_What to produce_
Lines from the one containing "## Security Monitoring Recommendations" to the end of the entries below must be reproduced exactly, with both end lines kept and no other line added.
□ □ □ □ □
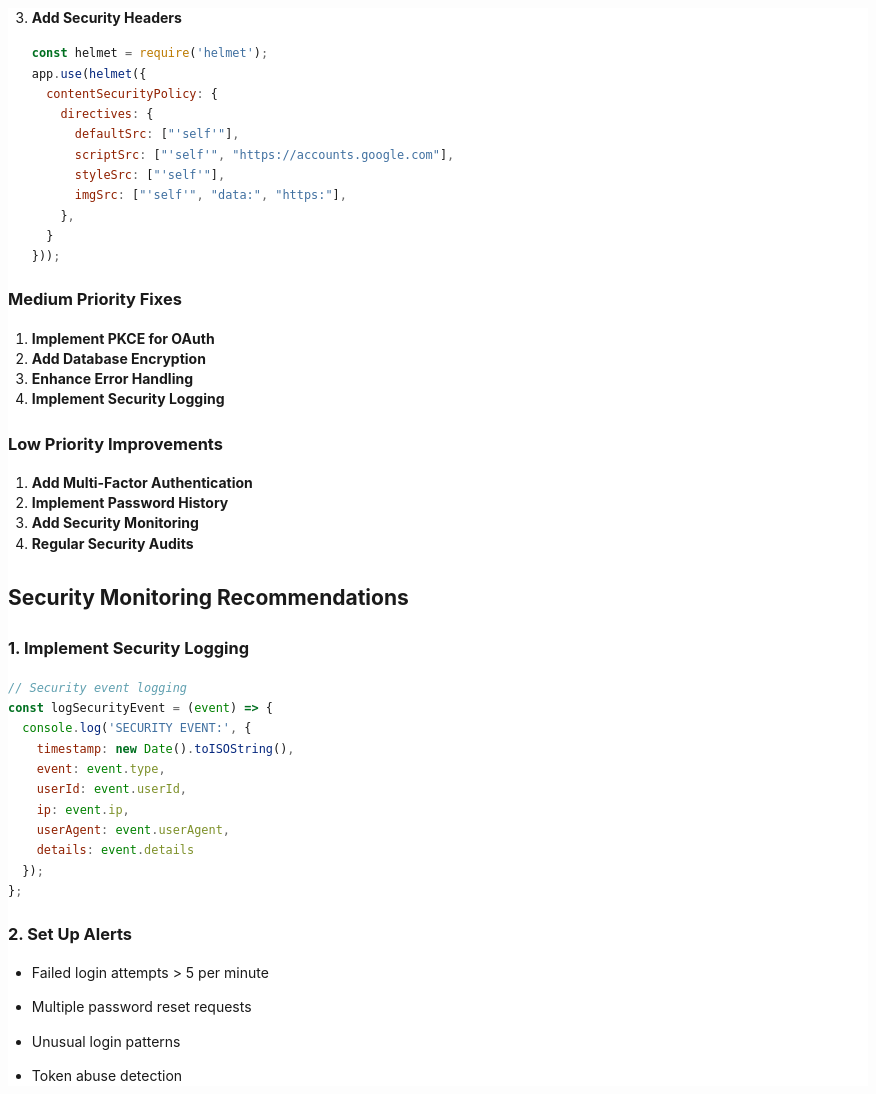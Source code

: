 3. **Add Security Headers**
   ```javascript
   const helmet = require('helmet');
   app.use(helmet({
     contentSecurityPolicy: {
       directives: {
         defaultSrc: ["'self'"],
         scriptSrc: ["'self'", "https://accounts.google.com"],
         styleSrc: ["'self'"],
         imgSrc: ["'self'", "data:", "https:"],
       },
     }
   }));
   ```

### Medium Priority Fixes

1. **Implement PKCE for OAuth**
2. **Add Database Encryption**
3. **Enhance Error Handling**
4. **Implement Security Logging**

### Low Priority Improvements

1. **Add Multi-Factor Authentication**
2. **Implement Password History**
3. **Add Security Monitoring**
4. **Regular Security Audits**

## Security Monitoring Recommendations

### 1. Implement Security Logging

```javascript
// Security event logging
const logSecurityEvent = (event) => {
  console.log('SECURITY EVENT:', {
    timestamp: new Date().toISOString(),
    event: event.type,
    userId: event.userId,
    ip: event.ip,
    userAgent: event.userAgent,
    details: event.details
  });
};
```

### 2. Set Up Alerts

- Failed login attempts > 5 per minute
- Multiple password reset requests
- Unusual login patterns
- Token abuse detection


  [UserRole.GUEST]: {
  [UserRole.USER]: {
□ □ □ □ □
_Written solution_
## Security Monitoring Recommendations

### 1. Implement Security Logging

```javascript
// Security event logging
const logSecurityEvent = (event) => {
  console.log('SECURITY EVENT:', {
    timestamp: new Date().toISOString(),
    event: event.type,
    userId: event.userId,
    ip: event.ip,
    userAgent: event.userAgent,
    details: event.details
  });
};
```

### 2. Set Up Alerts

- Failed login attempts > 5 per minute
- Multiple password reset requests
- Unusual login patterns
- Token abuse detection


  [UserRole.GUEST]: {
  [UserRole.USER]: {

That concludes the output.